Еще один эпизод, который характеризует Шестакова. Я уже рассказывал о том, как
Аркадий Николаевич увел «Канопус» из Аденского залива к берегам Пакистана, в
почти не изведанный район лова. Там нас долго преследовали неудачи, пока не
были наконец нащупаны кое-какие закономерности хода рыбы. И тогда – как говорят,
«на готовенькое» – в этот район пришли один за другим еще два траулера. Мне
рассказывали о капитанах, которые в таких случаях «темнили», не раскрывали
карты конкурентам и даже сбивали их с толку. Такие капитаны есть, и, если
потребуется, я приведу их фамилии и доказательства.
Но капитан Шестаков, немало переживший в дни неудач, когда план «Канопуса»
трещал по всем швам, поступил иначе. По его приказу «Ореанде» и «Балаклаве»

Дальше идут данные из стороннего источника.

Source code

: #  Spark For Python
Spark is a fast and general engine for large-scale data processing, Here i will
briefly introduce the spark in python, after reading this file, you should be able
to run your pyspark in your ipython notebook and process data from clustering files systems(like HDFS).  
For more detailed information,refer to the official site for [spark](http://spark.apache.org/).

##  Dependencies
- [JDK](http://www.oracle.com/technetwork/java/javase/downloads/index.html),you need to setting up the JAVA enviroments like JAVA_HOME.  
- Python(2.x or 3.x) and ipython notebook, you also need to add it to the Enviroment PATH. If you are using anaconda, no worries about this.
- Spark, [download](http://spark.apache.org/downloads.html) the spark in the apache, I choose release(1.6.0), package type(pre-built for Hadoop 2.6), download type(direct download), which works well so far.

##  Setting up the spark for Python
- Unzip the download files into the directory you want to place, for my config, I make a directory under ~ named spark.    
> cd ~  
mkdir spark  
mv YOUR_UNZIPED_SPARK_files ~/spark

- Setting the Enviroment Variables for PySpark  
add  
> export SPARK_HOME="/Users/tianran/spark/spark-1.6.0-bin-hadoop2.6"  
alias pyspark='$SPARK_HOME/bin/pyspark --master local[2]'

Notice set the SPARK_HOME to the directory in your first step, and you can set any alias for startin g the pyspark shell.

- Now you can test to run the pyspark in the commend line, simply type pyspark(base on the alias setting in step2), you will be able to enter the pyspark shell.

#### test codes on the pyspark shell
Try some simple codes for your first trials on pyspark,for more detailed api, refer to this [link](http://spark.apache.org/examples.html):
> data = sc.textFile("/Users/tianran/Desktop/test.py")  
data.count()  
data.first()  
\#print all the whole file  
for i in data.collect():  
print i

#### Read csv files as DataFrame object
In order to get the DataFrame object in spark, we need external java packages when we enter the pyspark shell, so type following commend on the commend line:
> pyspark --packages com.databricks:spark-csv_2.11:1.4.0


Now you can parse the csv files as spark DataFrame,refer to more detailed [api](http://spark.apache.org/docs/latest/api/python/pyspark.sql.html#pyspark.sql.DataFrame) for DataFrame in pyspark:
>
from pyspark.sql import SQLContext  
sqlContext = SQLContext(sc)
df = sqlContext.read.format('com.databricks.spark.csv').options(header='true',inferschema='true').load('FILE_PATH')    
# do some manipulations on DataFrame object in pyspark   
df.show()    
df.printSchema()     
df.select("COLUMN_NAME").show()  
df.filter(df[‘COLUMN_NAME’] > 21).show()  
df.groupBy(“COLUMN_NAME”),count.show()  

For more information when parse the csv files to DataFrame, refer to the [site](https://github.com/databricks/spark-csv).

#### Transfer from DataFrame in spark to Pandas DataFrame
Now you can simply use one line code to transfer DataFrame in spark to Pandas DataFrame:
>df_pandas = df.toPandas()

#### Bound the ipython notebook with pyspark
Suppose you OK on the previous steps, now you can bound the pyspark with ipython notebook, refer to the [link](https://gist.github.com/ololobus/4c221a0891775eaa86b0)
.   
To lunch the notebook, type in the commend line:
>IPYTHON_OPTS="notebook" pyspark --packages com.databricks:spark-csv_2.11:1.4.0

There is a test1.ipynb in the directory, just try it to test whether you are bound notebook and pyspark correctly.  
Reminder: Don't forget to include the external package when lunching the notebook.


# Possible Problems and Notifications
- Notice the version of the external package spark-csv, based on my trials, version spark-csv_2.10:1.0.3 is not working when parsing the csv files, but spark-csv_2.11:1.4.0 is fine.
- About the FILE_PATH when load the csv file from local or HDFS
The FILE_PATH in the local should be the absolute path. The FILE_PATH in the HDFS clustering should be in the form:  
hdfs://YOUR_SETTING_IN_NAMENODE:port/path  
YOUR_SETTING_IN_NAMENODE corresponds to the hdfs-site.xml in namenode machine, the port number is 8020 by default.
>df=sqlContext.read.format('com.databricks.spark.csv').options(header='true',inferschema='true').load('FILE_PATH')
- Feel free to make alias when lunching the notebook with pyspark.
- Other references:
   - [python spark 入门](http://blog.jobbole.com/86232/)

были даны копии промысловых карт, а капитанам, как на исповеди, было рассказано
все, что нужно для успешной работы.
Очень тяжело сложился для «Канопуса» этот рейс. Непрерывные поломки из-за
безответственного ремонта в порту, долгие поиски рыбы и, наконец, выход из
строя гребного вала. Об этом я узнал, возвращаясь в октябре домой на плавбазе
«Шквал». Мне сообщили, что «Канопус» буксируют на ремонт в Бомбей. В тот же
день я получил от Шестакова радиограмму: «Маркович зпт привет зпт привет тчк
Удар потяжелее предыдущих тчк Но не познавши горя зпт не познаешь радости тчк
Верим удачу».
Я тоже верю в Шестакова и в его удачу.